:: TASK DETAILS ::
Whichever lines include the word "begin", copy them as they appear in the data.
::::
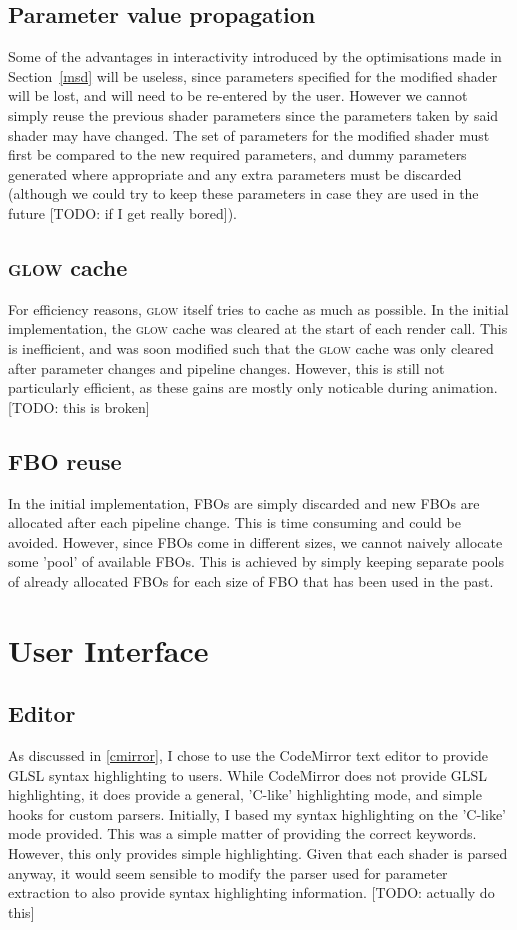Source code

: \documentclass[12pt,twoside,notitlepage]{report}
\begin{document}
\subsection{Parameter value propagation}
Some of the advantages in interactivity introduced by the optimisations made in Section~\ref{msd} will be useless, since parameters specified for the modified shader will be lost, and will need to be re-entered by the user. However we cannot simply reuse the previous shader parameters since the parameters taken by said shader may have changed. The set of parameters for the modified shader must first be compared to the new required parameters, and dummy parameters generated where appropriate and any extra parameters must be discarded (although we could try to keep these parameters in case they are used in the future [TODO: if I get really bored]). 

\subsection{\textsc{glow} cache}
\label{glow-cache}
For efficiency reasons, \textsc{glow} itself tries to cache as much as possible. In the initial implementation, the \textsc{glow} cache was cleared at the start of each render call. This is inefficient, and was soon modified such that the \textsc{glow} cache was only cleared after parameter changes and pipeline changes. However, this is still not particularly efficient, as these gains are mostly only noticable during animation. 
[TODO: this is broken]

\subsection{FBO reuse}
In the initial implementation, FBOs are simply discarded and new FBOs are allocated after each pipeline change. This is time consuming and could be avoided. However, since FBOs come in different sizes, we cannot naively allocate some 'pool' of available FBOs. This is achieved by simply keeping separate pools of already allocated FBOs for each size of FBO that has been used in the past.

\section{User Interface}
\subsection{Editor}
As discussed in \ref{cmirror}, I chose to use the CodeMirror text editor to provide GLSL syntax highlighting to users. While CodeMirror does not provide GLSL highlighting, it does provide a general, 'C-like' highlighting mode, and simple hooks for custom parsers. Initially, I based my syntax highlighting on the 'C-like' mode provided. This was a simple matter of providing the correct keywords. However, this only provides simple highlighting. Given that each shader is parsed anyway, it would seem sensible to modify the parser used for parameter extraction to also provide syntax highlighting information. [TODO: actually do this]
\end{document}
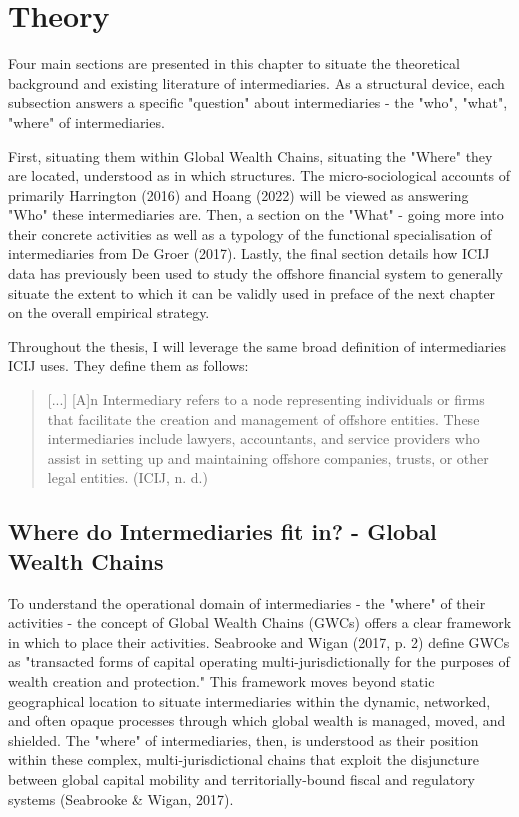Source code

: \chapter{Theory}
\label{chap:theory}

Four main sections are presented in this chapter to situate the theoretical background and existing literature of intermediaries. As a structural device, each subsection answers a specific "question" about intermediaries - the "who", "what", "where" of intermediaries. 

First, situating them within Global Wealth Chains, situating the "Where" they are located, understood as in which structures. The micro-sociological accounts of primarily Harrington (2016) and Hoang (2022) will be viewed as answering "Who" these intermediaries are. Then, a section on the "What" - going more into their concrete activities as well as a typology of the functional specialisation of intermediaries from De Groer (2017). Lastly, the final section details how ICIJ data has previously been used to study the offshore financial system to generally situate the extent to which it can be validly used in preface of the next chapter on the overall empirical strategy.

Throughout the thesis, I will leverage the same broad definition of intermediaries ICIJ uses. They define them as follows:

\begin{quote}
    [...] [A]n Intermediary refers to a node representing individuals or firms that facilitate the creation and management of offshore entities. These intermediaries include lawyers, accountants, and service providers who assist in setting up and maintaining offshore companies, trusts, or other legal entities. (ICIJ, n. d.)
\end{quote}


\section{Where do Intermediaries fit in? - Global Wealth Chains}

To understand the operational domain of intermediaries - the "where" of their activities - the concept of Global Wealth Chains (GWCs) offers a clear framework in which to place their activities. Seabrooke and Wigan (2017, p. 2) define GWCs as "transacted forms of capital operating multi-jurisdictionally for the purposes of wealth creation and protection." This framework moves beyond static geographical location to situate intermediaries within the dynamic, networked, and often opaque processes through which global wealth is managed, moved, and shielded. The "where" of intermediaries, then, is understood as their position within these complex, multi-jurisdictional chains that exploit the disjuncture between global capital mobility and territorially-bound fiscal and regulatory systems (Seabrooke \& Wigan, 2017).

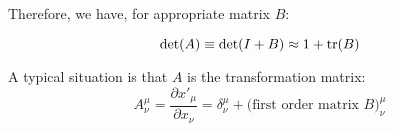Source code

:     Therefore, we have, for appropriate matrix $B$:
    \begin{thm}
    \begin{equation}
        \det(A) \equiv \det(I+B) \approx 1+\tr(B)
    \end{equation}
    \end{thm}
    
    A typical situation is that $A$ is the transformation matrix:
    \begin{equation}
        A^\mu_\nu = \frac{\partial x'_\mu}{\partial x_\nu} 
        = \delta^\mu_\nu + \text{(first order matrix $B$)}^\mu_\nu
    \end{equation}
::::
:: RESPONSE FOR THIS EXERCISE ::
\begin{document}
\begin{quote}
    \begin{thm}
    \begin{equation}
    \begin{equation}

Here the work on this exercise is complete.